Still, of course, the elaborate, even exhaustive, outline presented here is, to borrow another blog title, “food for thought”. Or, to coin a variation, “food for indigestion”. And, to be fair, he does somewhat back up at the end of the piece, allowing for a broader awareness on the part of more people. I suppose its the egocentricity that galls this reader!

    Al: I think if you heard and saw him speak (available on utube) you would get a better sense of him as a person… that is, I think he can match is big ego with his big brain…

Billing himself as an arch-druid, Greer is worth the trouble to read through to the end – at least once. Our saving grace is our assurance that we will not be around long enough to witness it all. I think of my grand children and don’t wish any of it upon them. Greer seems to have almost no appreciation of the power of human-kind’s better qualities nor of our ability to conjure up some new religions/moralistic myth that will lead us away from high water and plague and towards some now almost-inconceivable salvation. Of course none of our past religious notions “sed liberanous a malo” (lead us away from evil) either.

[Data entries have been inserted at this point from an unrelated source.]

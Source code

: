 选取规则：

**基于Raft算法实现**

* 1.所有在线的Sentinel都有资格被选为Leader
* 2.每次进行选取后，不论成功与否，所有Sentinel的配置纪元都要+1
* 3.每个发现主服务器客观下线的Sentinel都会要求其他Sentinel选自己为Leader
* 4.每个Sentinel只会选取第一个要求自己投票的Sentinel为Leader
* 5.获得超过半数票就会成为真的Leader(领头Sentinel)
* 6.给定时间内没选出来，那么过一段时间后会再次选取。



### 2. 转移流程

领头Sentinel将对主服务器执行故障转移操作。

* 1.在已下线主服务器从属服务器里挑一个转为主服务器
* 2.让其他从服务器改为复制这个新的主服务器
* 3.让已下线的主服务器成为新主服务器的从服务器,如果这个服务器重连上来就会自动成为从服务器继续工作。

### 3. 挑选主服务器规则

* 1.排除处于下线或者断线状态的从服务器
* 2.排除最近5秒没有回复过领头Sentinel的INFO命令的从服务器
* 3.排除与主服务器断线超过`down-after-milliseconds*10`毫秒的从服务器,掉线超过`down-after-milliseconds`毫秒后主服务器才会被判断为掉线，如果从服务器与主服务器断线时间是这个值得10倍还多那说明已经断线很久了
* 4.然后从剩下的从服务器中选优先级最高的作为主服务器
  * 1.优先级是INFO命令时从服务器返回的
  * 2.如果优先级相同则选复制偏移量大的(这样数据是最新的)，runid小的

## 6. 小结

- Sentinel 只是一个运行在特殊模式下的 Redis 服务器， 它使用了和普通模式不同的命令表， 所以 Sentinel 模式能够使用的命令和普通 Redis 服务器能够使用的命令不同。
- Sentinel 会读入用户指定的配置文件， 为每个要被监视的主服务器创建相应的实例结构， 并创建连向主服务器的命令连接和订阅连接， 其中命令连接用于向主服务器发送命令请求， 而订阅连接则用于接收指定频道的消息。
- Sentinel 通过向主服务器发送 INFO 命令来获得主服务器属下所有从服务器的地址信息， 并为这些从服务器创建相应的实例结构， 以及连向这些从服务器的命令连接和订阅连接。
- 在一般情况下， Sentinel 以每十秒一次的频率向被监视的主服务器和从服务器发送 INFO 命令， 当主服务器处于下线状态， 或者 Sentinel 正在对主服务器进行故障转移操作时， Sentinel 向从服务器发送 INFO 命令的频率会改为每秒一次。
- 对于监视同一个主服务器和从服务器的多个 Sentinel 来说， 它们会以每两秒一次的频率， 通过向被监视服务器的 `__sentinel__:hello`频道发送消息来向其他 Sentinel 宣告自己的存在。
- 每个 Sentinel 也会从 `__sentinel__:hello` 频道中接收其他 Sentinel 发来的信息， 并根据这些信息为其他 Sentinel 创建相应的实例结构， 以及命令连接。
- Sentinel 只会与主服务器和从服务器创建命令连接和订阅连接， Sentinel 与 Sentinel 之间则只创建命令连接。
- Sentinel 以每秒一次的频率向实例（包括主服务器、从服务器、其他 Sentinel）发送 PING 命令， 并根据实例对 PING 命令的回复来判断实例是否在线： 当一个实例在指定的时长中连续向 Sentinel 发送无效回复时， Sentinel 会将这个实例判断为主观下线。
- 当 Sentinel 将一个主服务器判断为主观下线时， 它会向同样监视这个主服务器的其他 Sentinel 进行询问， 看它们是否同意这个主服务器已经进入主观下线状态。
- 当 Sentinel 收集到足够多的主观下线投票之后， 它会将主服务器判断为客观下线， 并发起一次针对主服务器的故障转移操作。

Kill the messenger of damning news! When you stop to think about it, who do we expect to be reading our treasured words at some distance in the future? What I have done professionally all my life, collection of evidence in order to establish a diagnosis, begins to seem a silly process when applied to world events,as the extinction of our species draws closer. The problems of scale brought on by mass production are beginning to resolve themselves by rapid decay, more rapid I suspect than the author guesses, but the green house gasses will outlive us, no matter what. The human species is half way into a face plant. Cosmic slap stick comedy.

Well, projecting the future by way of past comparisons can sometimes be useful. But what we can’t find in the rear-view mirror of history is an analog for the current planet-wide and very rapid undoing of the biosphere necessary to support life as it has evolved so far here on Terra, and which we are absolutely dependent upon. Without livable habitat, there is no historical precedent. It’s almost a best-case scenario.